PROBLEM DESCRIPTION: Going through the data below, copy out each line where the word "tail" shows up.

GIVEN INFORMATION:
┌──

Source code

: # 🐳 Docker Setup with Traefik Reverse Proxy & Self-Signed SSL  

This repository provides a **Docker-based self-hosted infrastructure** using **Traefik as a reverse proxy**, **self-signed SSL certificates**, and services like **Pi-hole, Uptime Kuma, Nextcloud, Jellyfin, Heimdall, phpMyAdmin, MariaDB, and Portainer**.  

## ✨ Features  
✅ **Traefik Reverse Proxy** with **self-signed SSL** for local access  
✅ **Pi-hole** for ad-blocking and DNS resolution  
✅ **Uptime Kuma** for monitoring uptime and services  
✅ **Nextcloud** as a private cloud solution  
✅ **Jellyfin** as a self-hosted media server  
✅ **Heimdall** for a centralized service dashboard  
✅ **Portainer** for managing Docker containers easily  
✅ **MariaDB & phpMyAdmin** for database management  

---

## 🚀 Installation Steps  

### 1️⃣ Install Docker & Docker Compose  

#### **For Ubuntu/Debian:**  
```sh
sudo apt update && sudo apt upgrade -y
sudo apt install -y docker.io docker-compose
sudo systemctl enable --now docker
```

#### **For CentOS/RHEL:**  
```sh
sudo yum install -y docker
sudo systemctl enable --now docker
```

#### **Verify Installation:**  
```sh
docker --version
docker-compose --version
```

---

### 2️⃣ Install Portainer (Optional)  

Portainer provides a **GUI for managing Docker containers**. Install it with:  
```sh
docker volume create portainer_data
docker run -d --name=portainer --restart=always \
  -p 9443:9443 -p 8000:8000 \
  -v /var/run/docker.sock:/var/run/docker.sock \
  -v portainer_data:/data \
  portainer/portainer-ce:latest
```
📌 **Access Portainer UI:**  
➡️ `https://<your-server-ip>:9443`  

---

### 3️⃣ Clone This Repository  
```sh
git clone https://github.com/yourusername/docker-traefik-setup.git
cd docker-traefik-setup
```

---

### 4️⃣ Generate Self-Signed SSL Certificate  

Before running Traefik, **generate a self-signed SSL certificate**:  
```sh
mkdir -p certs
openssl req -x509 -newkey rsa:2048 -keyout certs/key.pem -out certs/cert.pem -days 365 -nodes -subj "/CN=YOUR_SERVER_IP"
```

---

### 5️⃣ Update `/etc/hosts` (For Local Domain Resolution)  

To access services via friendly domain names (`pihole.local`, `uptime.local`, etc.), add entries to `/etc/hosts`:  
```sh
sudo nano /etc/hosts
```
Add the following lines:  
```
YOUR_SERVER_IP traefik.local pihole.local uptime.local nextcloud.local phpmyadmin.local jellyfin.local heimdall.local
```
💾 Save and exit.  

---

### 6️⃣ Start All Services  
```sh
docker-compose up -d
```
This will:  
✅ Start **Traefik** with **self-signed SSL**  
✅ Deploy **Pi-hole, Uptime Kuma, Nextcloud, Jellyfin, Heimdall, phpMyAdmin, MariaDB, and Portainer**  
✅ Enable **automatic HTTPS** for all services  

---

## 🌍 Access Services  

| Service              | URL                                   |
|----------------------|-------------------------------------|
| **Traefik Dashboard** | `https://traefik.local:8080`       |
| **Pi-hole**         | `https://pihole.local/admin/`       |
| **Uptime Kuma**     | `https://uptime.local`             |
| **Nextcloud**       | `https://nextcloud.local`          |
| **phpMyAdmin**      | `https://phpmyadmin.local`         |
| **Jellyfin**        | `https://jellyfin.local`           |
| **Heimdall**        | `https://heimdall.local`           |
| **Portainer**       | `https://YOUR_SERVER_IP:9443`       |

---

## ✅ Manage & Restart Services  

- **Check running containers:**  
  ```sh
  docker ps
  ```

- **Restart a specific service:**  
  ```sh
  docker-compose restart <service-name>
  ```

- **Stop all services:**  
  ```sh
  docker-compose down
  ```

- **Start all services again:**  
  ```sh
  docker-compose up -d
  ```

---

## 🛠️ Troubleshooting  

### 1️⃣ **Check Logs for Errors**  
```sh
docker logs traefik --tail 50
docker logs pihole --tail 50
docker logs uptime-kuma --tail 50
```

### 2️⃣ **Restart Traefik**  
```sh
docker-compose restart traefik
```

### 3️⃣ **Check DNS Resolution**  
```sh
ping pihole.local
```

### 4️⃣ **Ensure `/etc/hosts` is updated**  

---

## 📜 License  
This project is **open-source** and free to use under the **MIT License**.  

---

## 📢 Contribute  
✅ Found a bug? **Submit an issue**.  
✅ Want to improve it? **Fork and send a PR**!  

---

└──

SOLUTION TO THE EXERCISE:
docker logs traefik --tail 50
docker logs pihole --tail 50
docker logs uptime-kuma --tail 50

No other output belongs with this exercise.